When Is Indigenous Peoples' Day?

Not by coincidence, the holiday usually falls on Columbus Day, the second Monday in October, or replaces the holiday entirely. In 2022, it will fall on Monday, October 10.

Where Is Indigenous People's Day Celebrated?

As of 2022, the holiday is observed or honored by states including Alaska, Minnesota, Vermont, Iowa, North Carolina, California, Louisiana, Maine, Michigan, New Mexico, Wisconsin, Virginia, Oregon, Texas, as well as South Dakota, which celebrates Native Americans’ Day, Hawaii, which celebrates Discoverers' Day, and Alabama, which celebrates American Indian Heritage Day

Indigenous Peoples' Day is not yet a federal holiday, but in 2021, President Biden became the first U.S. president to issue a proclamation recognizing Indigenous Peoples’ Day, writing, "Today, we recognize Indigenous peoples’ resilience and strength as well as the immeasurable positive impact that they have made on every aspect of American society."

Why Replace Columbus Day with Indigenous Peoples’ Day?

Activists have long argued that holidays, statues and other memorials to Columbus sanitize his actions—which include the enslavement of Native Americans—while giving him credit for “discovering” a place where people already lived.

“Columbus Day is not just a holiday, it represents the violent history of colonization in the Western hemisphere,” says Leo Killsback, a professor of American Indian Studies at Arizona State University.

Columbus Day became a federal holiday in 1937, in part because of efforts by Roman Catholic Italian Americans.

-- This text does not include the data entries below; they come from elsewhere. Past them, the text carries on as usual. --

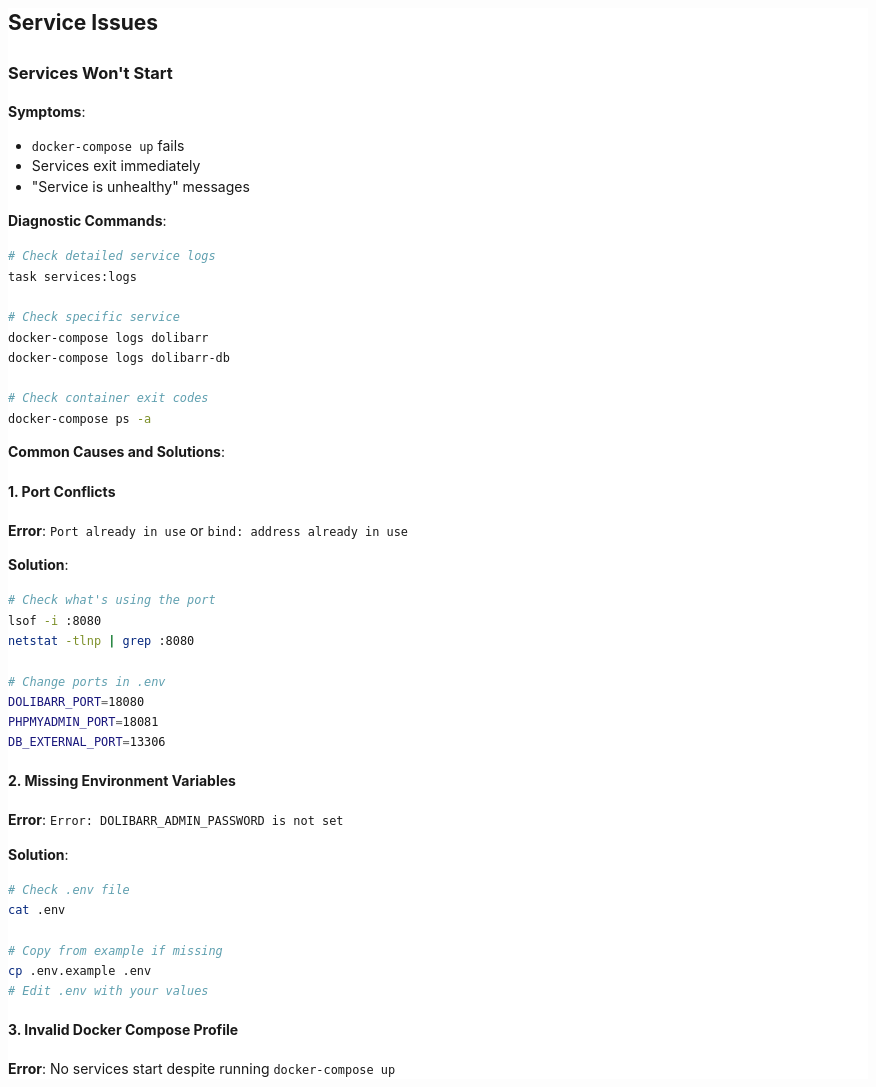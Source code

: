 
## Service Issues

### Services Won't Start

**Symptoms**:
- `docker-compose up` fails
- Services exit immediately
- "Service is unhealthy" messages

**Diagnostic Commands**:
```bash
# Check detailed service logs
task services:logs

# Check specific service
docker-compose logs dolibarr
docker-compose logs dolibarr-db

# Check container exit codes
docker-compose ps -a
```

**Common Causes and Solutions**:

#### 1. Port Conflicts
**Error**: `Port already in use` or `bind: address already in use`

**Solution**:
```bash
# Check what's using the port
lsof -i :8080
netstat -tlnp | grep :8080

# Change ports in .env
DOLIBARR_PORT=18080
PHPMYADMIN_PORT=18081
DB_EXTERNAL_PORT=13306
```

#### 2. Missing Environment Variables
**Error**: `Error: DOLIBARR_ADMIN_PASSWORD is not set`

**Solution**:
```bash
# Check .env file
cat .env

# Copy from example if missing
cp .env.example .env
# Edit .env with your values
```

#### 3. Invalid Docker Compose Profile
**Error**: No services start despite running `docker-compose up`
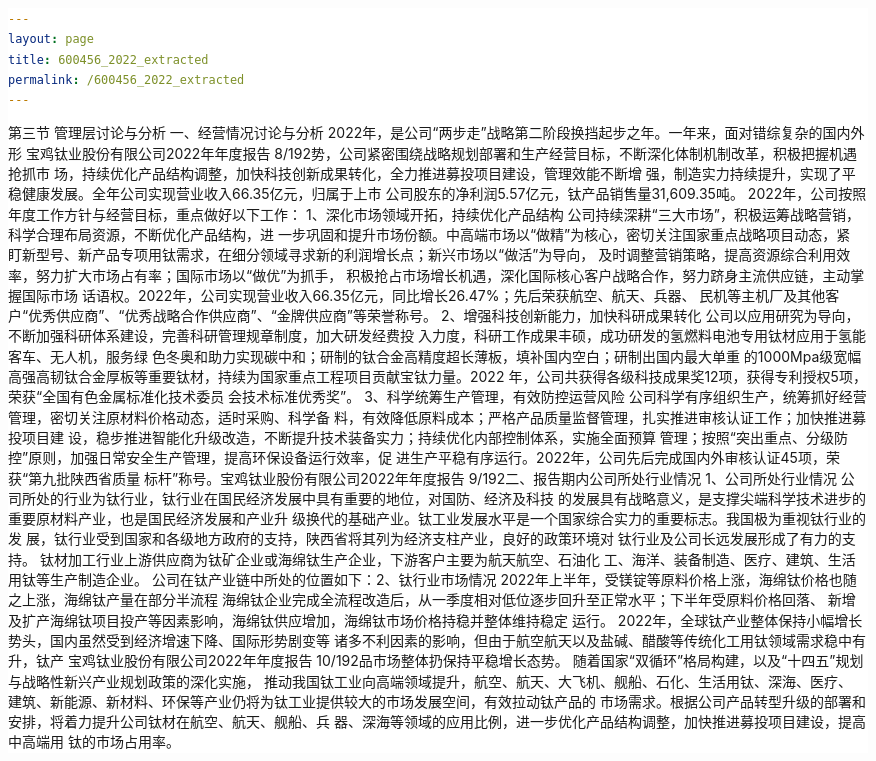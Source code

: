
 ```yaml
---
layout: page
title: 600456_2022_extracted
permalink: /600456_2022_extracted
---
```


第三节
管理层讨论与分析
一、经营情况讨论与分析
2022年，是公司“两步走”战略第二阶段换挡起步之年。一年来，面对错综复杂的国内外形
宝鸡钛业股份有限公司2022年年度报告
8/192势，公司紧密围绕战略规划部署和生产经营目标，不断深化体制机制改革，积极把握机遇抢抓市
场，持续优化产品结构调整，加快科技创新成果转化，全力推进募投项目建设，管理效能不断增
强，制造实力持续提升，实现了平稳健康发展。全年公司实现营业收入66.35亿元，归属于上市
公司股东的净利润5.57亿元，钛产品销售量31,609.35吨。
2022年，公司按照年度工作方针与经营目标，重点做好以下工作：
1、深化市场领域开拓，持续优化产品结构
公司持续深耕“三大市场”，积极运筹战略营销，科学合理布局资源，不断优化产品结构，进
一步巩固和提升市场份额。中高端市场以“做精”为核心，密切关注国家重点战略项目动态，紧
盯新型号、新产品专项用钛需求，在细分领域寻求新的利润增长点；新兴市场以“做活”为导向，
及时调整营销策略，提高资源综合利用效率，努力扩大市场占有率；国际市场以“做优”为抓手，
积极抢占市场增长机遇，深化国际核心客户战略合作，努力跻身主流供应链，主动掌握国际市场
话语权。2022年，公司实现营业收入66.35亿元，同比增长26.47%；先后荣获航空、航天、兵器、
民机等主机厂及其他客户“优秀供应商”、“优秀战略合作供应商”、“金牌供应商”等荣誉称号。
2、增强科技创新能力，加快科研成果转化
公司以应用研究为导向，不断加强科研体系建设，完善科研管理规章制度，加大研发经费投
入力度，科研工作成果丰硕，成功研发的氢燃料电池专用钛材应用于氢能客车、无人机，服务绿
色冬奥和助力实现碳中和；研制的钛合金高精度超长薄板，填补国内空白；研制出国内最大单重
的1000Mpa级宽幅高强高韧钛合金厚板等重要钛材，持续为国家重点工程项目贡献宝钛力量。2022
年，公司共获得各级科技成果奖12项，获得专利授权5项，荣获“全国有色金属标准化技术委员
会技术标准优秀奖”。
3、科学统筹生产管理，有效防控运营风险
公司科学有序组织生产，统筹抓好经营管理，密切关注原材料价格动态，适时采购、科学备
料，有效降低原料成本；严格产品质量监督管理，扎实推进审核认证工作；加快推进募投项目建
设，稳步推进智能化升级改造，不断提升技术装备实力；持续优化内部控制体系，实施全面预算
管理；按照“突出重点、分级防控”原则，加强日常安全生产管理，提高环保设备运行效率，促
进生产平稳有序运行。2022年，公司先后完成国内外审核认证45项，荣获“第九批陕西省质量
标杆”称号。宝鸡钛业股份有限公司2022年年度报告
9/192二、报告期内公司所处行业情况
1、公司所处行业情况
公司所处的行业为钛行业，钛行业在国民经济发展中具有重要的地位，对国防、经济及科技
的发展具有战略意义，是支撑尖端科学技术进步的重要原材料产业，也是国民经济发展和产业升
级换代的基础产业。钛工业发展水平是一个国家综合实力的重要标志。我国极为重视钛行业的发
展，钛行业受到国家和各级地方政府的支持，陕西省将其列为经济支柱产业，良好的政策环境对
钛行业及公司长远发展形成了有力的支持。
钛材加工行业上游供应商为钛矿企业或海绵钛生产企业，下游客户主要为航天航空、石油化
工、海洋、装备制造、医疗、建筑、生活用钛等生产制造企业。
公司在钛产业链中所处的位置如下：2、钛行业市场情况
2022年上半年，受镁锭等原料价格上涨，海绵钛价格也随之上涨，海绵钛产量在部分半流程
海绵钛企业完成全流程改造后，从一季度相对低位逐步回升至正常水平；下半年受原料价格回落、
新增及扩产海绵钛项目投产等因素影响，海绵钛供应增加，海绵钛市场价格持稳并整体维持稳定
运行。
2022年，全球钛产业整体保持小幅增长势头，国内虽然受到经济增速下降、国际形势剧变等
诸多不利因素的影响，但由于航空航天以及盐碱、醋酸等传统化工用钛领域需求稳中有升，钛产
宝鸡钛业股份有限公司2022年年度报告
10/192品市场整体扔保持平稳增长态势。
随着国家“双循环”格局构建，以及“十四五”规划与战略性新兴产业规划政策的深化实施，
推动我国钛工业向高端领域提升，航空、航天、大飞机、舰船、石化、生活用钛、深海、医疗、
建筑、新能源、新材料、环保等产业仍将为钛工业提供较大的市场发展空间，有效拉动钛产品的
市场需求。根据公司产品转型升级的部署和安排，将着力提升公司钛材在航空、航天、舰船、兵
器、深海等领域的应用比例，进一步优化产品结构调整，加快推进募投项目建设，提高中高端用
钛的市场占用率。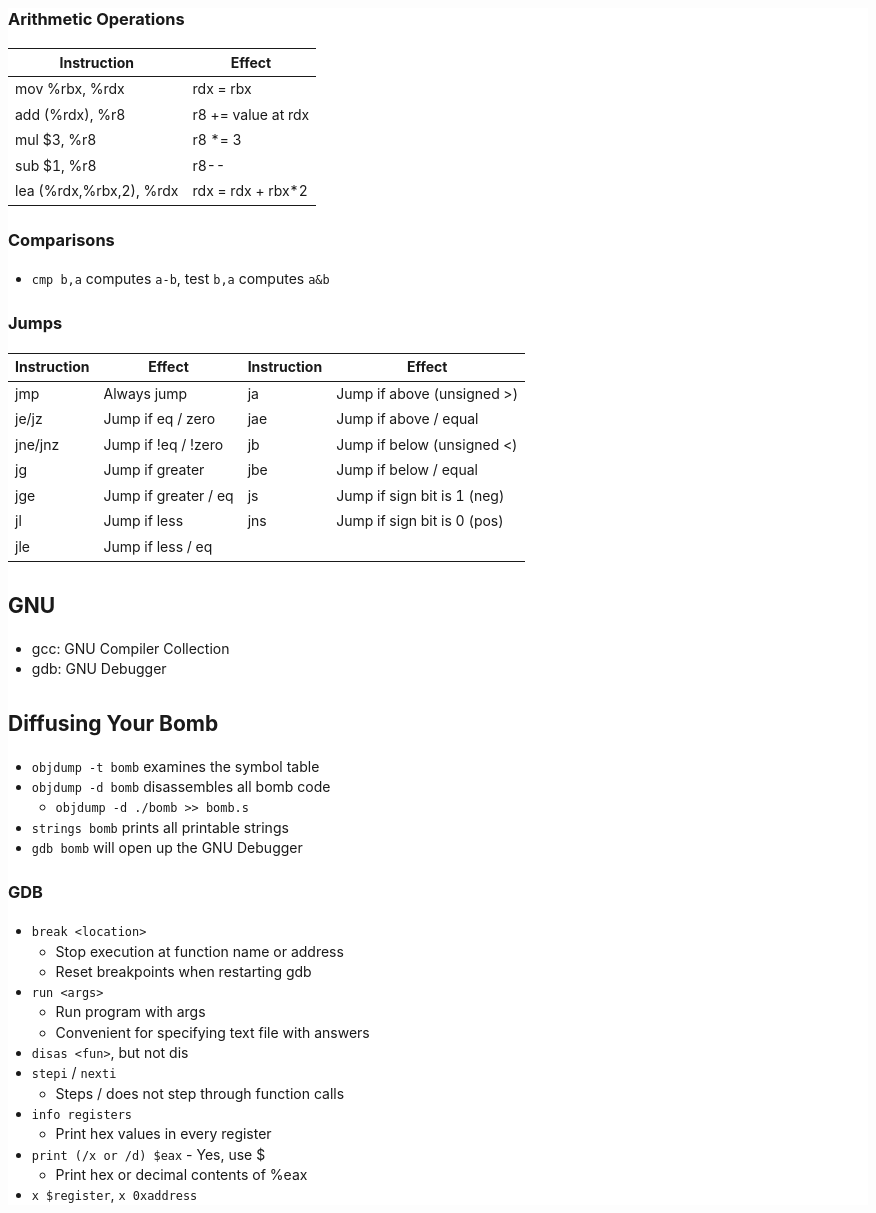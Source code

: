 ### Arithmetic Operations

| Instruction             | Effect             |
| ----------------------- | ------------------ |
| mov %rbx, %rdx          | rdx = rbx          |
| add (%rdx), %r8         | r8 += value at rdx |
| mul $3, %r8             | r8 *= 3            |
| sub $1, %r8             | r8--               |
| lea (%rdx,%rbx,2), %rdx | rdx = rdx + rbx*2  |

### Comparisons

- `cmp b,a` computes `a-b`, test `b,a` computes `a&b`

### Jumps

| **Instruction** | **Effect**           | **Instruction** | **Effect**                  |
| --------------- | -------------------- | --------------- | --------------------------- |
| jmp             | Always jump          | ja              | Jump if above (unsigned >)  |
| je/jz           | Jump if eq / zero    | jae             | Jump if above / equal       |
| jne/jnz         | Jump if !eq / !zero  | jb              | Jump if below (unsigned <)  |
| jg              | Jump if greater      | jbe             | Jump if below / equal       |
| jge             | Jump if greater / eq | js              | Jump if sign bit is 1 (neg) |
| jl              | Jump if less         | jns             | Jump if sign bit is 0 (pos) |
| jle             | Jump if less / eq    |                 |                             |

## GNU

- gcc: GNU Compiler Collection
- gdb: GNU Debugger

## Diffusing Your Bomb

- `objdump -t bomb` examines the symbol table
- `objdump -d bomb` disassembles all bomb code
	- `objdump -d ./bomb >> bomb.s`
- `strings bomb` prints all printable strings
- `gdb bomb` will open up the GNU Debugger

### GDB

- `break <location>`
	- Stop execution at function name or address
	- Reset breakpoints when restarting gdb
- `run <args>`
	- Run program with args <args>
	- Convenient for specifying text file with answers
- `disas <fun>`, but not dis
- `stepi` / `nexti`
	- Steps / does not step through function calls
- `info registers`
	- Print hex values in every register
- `print (/x or /d) $eax` - Yes, use $
	- Print hex or decimal contents of %eax
- `x $register`, `x 0xaddress`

During the late 19th and early 20th century, members of the stigmatized ethnic and religious group successfully campaigned to establish a Columbus Day in order to place Catholic Italians, like Christopher Columbus, into American history. In doing so, they edged out people of Anglo-Saxon descent who wanted a federal holiday honoring Leif Erikson as the first European to reach the Americas.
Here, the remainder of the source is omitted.